§ **Task objective**
Among the records that follow, set down only the lines from the one containing "- 📋 عرض الطلبات" to the one containing "- **Dart** — لبناء المنطق والخدمات.", both included, exactly.

====================

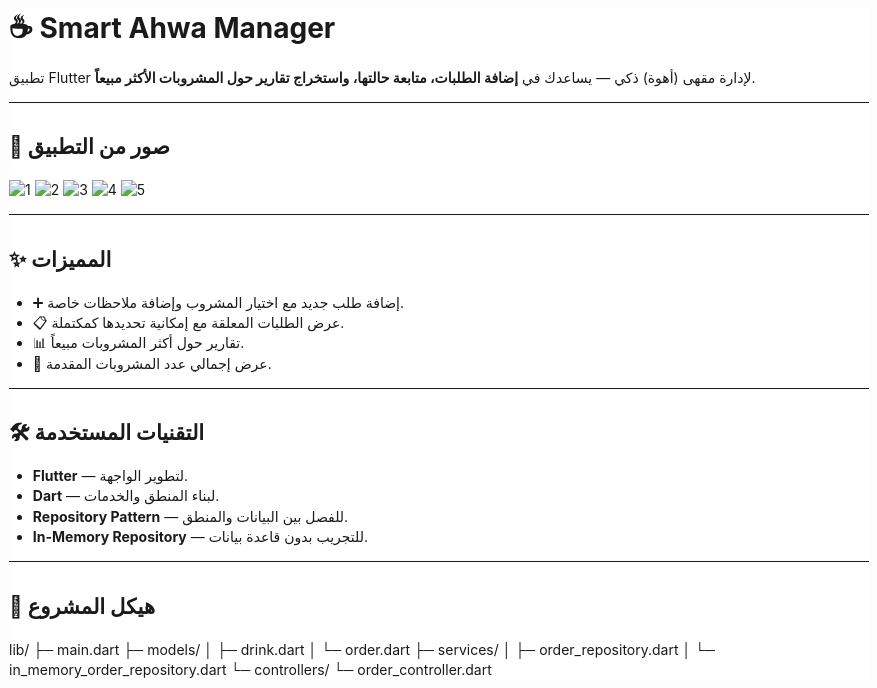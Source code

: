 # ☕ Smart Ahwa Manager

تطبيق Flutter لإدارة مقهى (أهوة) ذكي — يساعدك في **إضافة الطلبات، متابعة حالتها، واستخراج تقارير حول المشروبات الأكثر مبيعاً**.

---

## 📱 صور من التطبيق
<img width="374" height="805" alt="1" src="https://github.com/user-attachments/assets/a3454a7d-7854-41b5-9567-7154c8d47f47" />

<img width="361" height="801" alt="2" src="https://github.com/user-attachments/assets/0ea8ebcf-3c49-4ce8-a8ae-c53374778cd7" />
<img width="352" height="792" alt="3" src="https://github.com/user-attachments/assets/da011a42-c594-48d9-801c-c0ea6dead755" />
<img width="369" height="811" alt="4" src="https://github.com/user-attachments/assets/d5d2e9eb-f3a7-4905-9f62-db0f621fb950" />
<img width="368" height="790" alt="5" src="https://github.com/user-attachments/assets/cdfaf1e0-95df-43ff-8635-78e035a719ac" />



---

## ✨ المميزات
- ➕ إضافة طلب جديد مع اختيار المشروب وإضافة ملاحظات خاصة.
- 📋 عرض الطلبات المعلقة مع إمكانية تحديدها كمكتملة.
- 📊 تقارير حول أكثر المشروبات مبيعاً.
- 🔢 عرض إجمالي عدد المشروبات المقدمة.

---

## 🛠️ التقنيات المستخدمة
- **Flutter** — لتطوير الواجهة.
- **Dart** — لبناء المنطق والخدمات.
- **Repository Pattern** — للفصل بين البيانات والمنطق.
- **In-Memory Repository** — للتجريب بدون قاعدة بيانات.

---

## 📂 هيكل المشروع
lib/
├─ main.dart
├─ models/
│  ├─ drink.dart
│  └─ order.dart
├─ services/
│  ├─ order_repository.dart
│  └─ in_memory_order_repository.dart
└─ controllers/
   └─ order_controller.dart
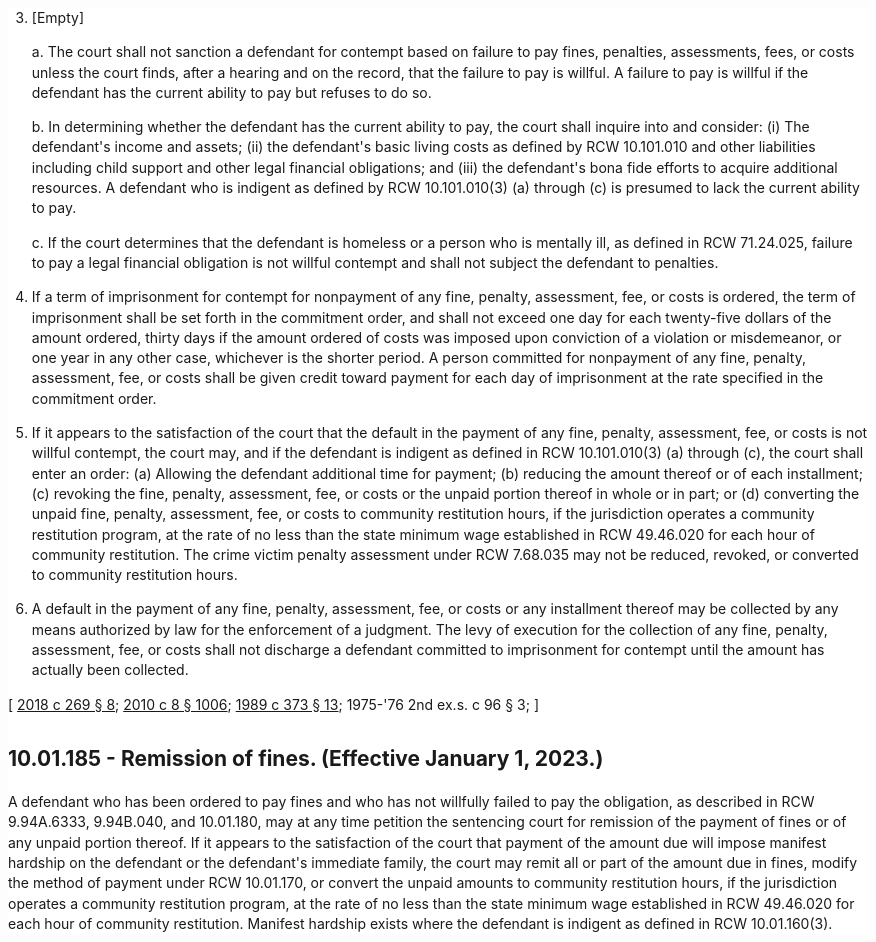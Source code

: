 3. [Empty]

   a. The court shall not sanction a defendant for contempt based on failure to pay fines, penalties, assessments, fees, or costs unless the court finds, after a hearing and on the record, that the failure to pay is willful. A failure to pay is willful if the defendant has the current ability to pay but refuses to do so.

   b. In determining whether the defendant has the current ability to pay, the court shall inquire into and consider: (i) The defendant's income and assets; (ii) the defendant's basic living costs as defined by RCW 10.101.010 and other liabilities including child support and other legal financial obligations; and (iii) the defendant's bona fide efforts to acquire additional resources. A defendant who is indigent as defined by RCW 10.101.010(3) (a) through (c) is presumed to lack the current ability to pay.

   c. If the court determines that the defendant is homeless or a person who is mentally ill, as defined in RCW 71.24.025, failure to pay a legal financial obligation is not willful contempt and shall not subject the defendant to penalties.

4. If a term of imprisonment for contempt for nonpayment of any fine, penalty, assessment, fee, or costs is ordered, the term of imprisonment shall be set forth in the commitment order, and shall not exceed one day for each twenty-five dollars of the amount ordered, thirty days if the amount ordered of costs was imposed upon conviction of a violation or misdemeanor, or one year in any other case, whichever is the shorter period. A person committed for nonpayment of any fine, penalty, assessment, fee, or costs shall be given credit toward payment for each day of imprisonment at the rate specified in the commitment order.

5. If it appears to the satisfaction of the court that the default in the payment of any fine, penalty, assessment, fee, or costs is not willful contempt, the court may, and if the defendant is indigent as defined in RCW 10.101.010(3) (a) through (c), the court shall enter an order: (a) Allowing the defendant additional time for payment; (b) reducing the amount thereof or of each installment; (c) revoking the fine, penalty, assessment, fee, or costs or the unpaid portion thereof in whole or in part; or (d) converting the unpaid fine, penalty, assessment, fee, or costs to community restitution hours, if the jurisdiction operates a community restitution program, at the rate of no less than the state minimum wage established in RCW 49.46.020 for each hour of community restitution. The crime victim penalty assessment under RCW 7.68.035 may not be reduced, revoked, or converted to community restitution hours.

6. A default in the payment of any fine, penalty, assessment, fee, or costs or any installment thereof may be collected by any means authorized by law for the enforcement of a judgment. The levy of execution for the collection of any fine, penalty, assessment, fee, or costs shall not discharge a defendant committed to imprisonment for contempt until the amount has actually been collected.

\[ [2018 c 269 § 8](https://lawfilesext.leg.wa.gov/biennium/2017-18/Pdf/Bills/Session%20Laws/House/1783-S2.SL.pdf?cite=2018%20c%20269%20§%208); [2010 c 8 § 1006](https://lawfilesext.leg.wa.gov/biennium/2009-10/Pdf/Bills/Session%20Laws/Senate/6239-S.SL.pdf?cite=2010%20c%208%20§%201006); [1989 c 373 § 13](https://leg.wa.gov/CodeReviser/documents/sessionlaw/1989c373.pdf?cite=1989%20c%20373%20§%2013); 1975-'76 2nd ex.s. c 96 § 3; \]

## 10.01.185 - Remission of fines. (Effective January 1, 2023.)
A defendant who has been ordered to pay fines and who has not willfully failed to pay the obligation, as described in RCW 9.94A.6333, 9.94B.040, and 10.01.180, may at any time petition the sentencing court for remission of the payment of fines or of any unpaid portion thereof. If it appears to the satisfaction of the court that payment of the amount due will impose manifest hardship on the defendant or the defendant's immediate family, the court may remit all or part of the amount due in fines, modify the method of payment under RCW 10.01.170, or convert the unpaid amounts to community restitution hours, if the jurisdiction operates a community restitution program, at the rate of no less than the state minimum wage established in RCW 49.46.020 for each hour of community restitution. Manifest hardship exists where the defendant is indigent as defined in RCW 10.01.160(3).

====================

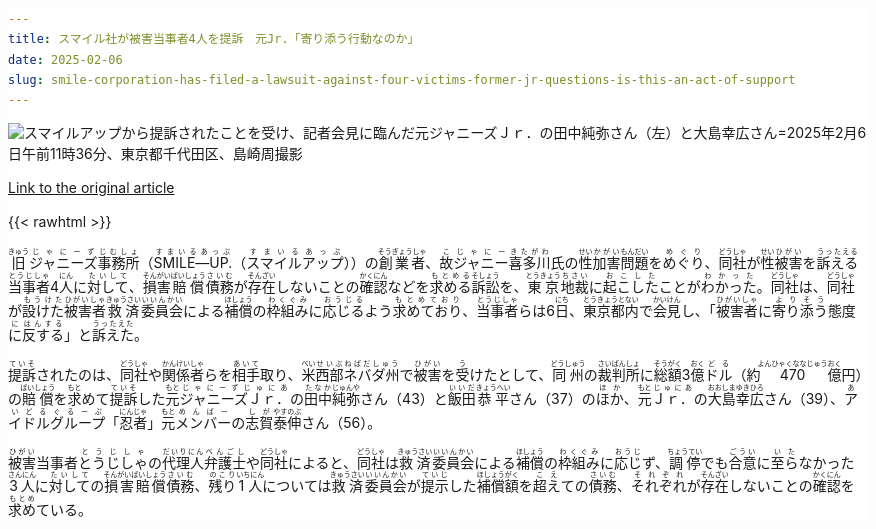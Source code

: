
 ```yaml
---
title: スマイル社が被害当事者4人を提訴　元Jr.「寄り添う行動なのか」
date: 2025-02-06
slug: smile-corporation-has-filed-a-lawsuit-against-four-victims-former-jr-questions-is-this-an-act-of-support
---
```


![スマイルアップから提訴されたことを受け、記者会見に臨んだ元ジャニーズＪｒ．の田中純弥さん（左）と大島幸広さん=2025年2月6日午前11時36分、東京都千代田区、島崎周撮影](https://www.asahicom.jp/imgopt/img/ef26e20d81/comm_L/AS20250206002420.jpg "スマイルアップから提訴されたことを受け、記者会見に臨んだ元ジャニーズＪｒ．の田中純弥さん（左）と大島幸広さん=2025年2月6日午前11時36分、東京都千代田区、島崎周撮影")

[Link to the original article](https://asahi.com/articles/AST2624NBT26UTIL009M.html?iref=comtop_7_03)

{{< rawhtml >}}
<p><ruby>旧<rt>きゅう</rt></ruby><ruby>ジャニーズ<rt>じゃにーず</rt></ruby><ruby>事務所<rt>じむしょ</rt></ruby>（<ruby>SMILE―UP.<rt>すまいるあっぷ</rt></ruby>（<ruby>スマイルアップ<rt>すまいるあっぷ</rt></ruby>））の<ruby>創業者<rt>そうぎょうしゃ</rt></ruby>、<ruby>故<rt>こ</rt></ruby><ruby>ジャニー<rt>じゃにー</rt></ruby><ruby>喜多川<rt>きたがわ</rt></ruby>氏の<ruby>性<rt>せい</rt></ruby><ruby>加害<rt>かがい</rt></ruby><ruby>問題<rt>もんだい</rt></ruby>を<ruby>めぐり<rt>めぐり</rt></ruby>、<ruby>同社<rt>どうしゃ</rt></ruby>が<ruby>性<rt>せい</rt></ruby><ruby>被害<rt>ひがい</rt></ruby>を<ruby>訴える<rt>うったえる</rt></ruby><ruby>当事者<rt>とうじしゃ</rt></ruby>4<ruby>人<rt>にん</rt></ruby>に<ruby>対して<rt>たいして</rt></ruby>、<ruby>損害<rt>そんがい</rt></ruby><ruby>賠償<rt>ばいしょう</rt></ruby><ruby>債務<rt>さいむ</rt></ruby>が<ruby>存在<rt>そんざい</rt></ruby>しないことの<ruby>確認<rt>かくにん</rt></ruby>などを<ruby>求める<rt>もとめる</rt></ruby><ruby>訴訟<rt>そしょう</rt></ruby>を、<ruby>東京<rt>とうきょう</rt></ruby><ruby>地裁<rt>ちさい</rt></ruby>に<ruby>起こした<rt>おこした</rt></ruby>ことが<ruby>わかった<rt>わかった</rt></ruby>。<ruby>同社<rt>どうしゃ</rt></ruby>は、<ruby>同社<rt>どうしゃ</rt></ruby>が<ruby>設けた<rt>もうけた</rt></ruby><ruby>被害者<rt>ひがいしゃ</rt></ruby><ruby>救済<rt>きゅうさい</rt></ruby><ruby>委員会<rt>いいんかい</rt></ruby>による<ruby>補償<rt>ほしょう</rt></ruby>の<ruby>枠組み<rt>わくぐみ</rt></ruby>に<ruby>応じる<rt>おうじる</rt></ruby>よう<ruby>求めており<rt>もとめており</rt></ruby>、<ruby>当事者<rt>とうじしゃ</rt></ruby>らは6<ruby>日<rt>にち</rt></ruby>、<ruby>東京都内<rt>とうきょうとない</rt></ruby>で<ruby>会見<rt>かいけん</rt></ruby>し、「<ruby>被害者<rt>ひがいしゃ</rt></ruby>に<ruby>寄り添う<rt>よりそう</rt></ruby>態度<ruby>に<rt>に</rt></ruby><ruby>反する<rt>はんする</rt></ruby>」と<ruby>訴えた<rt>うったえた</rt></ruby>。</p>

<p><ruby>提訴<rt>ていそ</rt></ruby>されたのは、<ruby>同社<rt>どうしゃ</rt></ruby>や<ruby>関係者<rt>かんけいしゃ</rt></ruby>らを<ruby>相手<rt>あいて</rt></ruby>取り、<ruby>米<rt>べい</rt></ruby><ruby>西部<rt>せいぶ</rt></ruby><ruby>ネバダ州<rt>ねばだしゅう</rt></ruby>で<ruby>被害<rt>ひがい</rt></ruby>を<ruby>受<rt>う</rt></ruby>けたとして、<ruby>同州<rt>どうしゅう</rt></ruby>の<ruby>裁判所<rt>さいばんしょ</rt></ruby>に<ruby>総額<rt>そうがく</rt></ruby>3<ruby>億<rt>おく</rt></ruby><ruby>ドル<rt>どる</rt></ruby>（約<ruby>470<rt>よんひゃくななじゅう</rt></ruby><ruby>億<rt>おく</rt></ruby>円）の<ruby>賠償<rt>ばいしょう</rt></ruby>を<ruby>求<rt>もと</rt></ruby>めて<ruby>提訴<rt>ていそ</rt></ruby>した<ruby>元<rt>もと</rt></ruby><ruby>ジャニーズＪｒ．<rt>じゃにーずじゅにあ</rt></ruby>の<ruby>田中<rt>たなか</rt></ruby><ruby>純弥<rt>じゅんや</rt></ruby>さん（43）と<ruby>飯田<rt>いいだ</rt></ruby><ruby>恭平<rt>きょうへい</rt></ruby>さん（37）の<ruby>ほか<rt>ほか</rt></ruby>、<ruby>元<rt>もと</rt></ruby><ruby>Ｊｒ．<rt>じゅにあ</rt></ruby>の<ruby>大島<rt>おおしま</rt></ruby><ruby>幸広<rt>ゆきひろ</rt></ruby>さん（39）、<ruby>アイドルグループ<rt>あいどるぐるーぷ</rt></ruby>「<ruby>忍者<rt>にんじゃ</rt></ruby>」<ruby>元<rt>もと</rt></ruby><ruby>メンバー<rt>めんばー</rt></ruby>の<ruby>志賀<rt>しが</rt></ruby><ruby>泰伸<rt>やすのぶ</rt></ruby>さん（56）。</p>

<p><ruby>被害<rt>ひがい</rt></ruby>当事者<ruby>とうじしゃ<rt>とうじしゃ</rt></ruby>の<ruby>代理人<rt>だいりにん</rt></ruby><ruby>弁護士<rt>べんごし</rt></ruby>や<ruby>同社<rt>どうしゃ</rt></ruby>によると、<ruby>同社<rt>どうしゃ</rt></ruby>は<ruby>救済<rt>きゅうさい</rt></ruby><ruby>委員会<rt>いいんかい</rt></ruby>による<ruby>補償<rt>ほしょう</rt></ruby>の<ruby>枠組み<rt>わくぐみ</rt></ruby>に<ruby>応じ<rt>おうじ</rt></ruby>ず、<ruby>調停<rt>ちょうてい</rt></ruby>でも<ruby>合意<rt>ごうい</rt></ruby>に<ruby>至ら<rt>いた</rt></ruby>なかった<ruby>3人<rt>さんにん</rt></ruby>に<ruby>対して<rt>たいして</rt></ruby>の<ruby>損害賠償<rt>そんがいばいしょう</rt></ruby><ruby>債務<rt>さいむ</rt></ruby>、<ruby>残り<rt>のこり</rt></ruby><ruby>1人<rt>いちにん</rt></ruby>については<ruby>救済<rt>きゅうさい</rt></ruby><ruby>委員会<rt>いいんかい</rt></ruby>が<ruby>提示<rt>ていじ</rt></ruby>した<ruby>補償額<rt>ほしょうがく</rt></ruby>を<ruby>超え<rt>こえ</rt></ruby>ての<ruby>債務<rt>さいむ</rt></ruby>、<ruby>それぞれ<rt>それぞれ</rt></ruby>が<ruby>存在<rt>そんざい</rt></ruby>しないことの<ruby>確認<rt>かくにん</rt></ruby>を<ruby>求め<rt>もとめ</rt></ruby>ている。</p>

====================

§ **Task result**
- 📋 عرض الطلبات المعلقة مع إمكانية تحديدها كمكتملة.
- 📊 تقارير حول أكثر المشروبات مبيعاً.
- 🔢 عرض إجمالي عدد المشروبات المقدمة.

---

## 🛠️ التقنيات المستخدمة
- **Flutter** — لتطوير الواجهة.
- **Dart** — لبناء المنطق والخدمات.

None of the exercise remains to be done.